● Items listed in a dataset

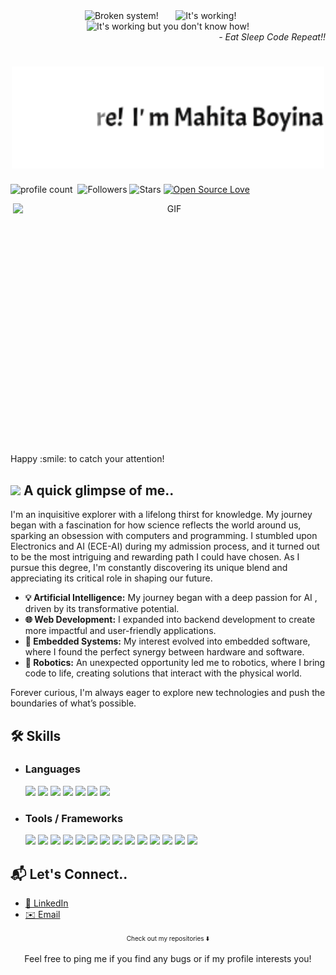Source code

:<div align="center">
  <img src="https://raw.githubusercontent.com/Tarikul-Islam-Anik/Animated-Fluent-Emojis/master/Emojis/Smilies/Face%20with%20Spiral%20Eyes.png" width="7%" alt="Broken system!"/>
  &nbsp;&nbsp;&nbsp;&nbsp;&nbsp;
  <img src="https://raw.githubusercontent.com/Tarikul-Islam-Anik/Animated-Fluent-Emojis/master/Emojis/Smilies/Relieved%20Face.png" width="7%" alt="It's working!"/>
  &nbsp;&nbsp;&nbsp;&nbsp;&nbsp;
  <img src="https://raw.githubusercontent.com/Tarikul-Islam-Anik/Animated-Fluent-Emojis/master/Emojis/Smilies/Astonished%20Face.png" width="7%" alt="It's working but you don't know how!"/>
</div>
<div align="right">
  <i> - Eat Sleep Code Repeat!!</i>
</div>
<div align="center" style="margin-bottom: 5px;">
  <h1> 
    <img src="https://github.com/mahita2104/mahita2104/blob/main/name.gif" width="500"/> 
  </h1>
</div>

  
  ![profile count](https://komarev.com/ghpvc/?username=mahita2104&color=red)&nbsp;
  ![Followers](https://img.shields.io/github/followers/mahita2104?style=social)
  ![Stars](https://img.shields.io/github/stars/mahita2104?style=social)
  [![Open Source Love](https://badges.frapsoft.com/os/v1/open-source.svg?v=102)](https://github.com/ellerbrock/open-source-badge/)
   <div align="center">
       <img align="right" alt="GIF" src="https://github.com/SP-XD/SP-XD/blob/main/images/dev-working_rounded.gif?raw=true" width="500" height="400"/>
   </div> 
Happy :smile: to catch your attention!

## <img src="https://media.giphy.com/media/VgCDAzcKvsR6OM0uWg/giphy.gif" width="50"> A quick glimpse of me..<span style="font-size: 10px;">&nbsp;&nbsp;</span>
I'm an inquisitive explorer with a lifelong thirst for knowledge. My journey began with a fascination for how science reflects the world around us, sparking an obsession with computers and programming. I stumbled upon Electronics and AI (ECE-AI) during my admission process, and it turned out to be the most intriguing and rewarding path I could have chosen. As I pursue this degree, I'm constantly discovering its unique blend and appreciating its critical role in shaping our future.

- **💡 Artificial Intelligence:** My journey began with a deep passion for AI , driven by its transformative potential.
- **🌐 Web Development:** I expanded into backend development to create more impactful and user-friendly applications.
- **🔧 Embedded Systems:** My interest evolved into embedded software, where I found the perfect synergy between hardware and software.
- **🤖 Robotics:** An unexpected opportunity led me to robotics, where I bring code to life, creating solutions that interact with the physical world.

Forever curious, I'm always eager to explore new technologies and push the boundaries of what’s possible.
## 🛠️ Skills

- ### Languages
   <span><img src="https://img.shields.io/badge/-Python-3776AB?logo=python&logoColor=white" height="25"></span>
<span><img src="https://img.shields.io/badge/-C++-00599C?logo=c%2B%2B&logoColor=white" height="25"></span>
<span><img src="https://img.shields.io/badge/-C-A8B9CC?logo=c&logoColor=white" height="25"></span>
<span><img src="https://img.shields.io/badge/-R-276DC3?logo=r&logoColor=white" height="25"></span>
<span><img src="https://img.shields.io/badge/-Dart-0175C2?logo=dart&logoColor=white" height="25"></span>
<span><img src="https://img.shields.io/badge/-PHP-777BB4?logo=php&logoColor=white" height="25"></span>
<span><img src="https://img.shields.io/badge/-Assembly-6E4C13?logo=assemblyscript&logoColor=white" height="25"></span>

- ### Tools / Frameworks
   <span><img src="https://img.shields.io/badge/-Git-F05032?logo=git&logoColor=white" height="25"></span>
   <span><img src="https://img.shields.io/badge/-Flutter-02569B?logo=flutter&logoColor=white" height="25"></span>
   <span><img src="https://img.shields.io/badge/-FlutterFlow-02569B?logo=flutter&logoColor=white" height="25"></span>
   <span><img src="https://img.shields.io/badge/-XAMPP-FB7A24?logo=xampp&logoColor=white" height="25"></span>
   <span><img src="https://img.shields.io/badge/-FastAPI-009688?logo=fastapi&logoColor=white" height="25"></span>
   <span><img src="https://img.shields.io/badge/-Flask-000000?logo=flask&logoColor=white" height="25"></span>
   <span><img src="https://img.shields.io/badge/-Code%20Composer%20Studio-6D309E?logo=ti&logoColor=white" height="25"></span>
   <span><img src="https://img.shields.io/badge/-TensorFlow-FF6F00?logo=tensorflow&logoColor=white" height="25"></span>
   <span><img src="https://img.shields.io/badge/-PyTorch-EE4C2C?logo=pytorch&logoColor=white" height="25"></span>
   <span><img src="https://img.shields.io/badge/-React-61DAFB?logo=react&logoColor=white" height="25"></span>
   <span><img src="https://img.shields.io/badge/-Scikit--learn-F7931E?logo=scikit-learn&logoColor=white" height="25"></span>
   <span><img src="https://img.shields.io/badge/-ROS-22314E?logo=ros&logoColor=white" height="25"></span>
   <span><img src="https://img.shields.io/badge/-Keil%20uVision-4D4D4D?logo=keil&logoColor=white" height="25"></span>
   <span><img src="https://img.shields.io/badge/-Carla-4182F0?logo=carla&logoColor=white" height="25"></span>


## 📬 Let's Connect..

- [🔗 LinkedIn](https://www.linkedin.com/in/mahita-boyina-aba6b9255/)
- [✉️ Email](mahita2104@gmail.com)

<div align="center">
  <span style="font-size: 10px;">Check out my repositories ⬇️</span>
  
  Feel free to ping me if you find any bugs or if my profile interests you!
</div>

● AIM OF THE EXERCISE
Could you copy every line from the records that mentions the word "social"?

● ANSWER TO THIS PROBLEM
  ![Followers](https://img.shields.io/github/followers/mahita2104?style=social)
  ![Stars](https://img.shields.io/github/stars/mahita2104?style=social)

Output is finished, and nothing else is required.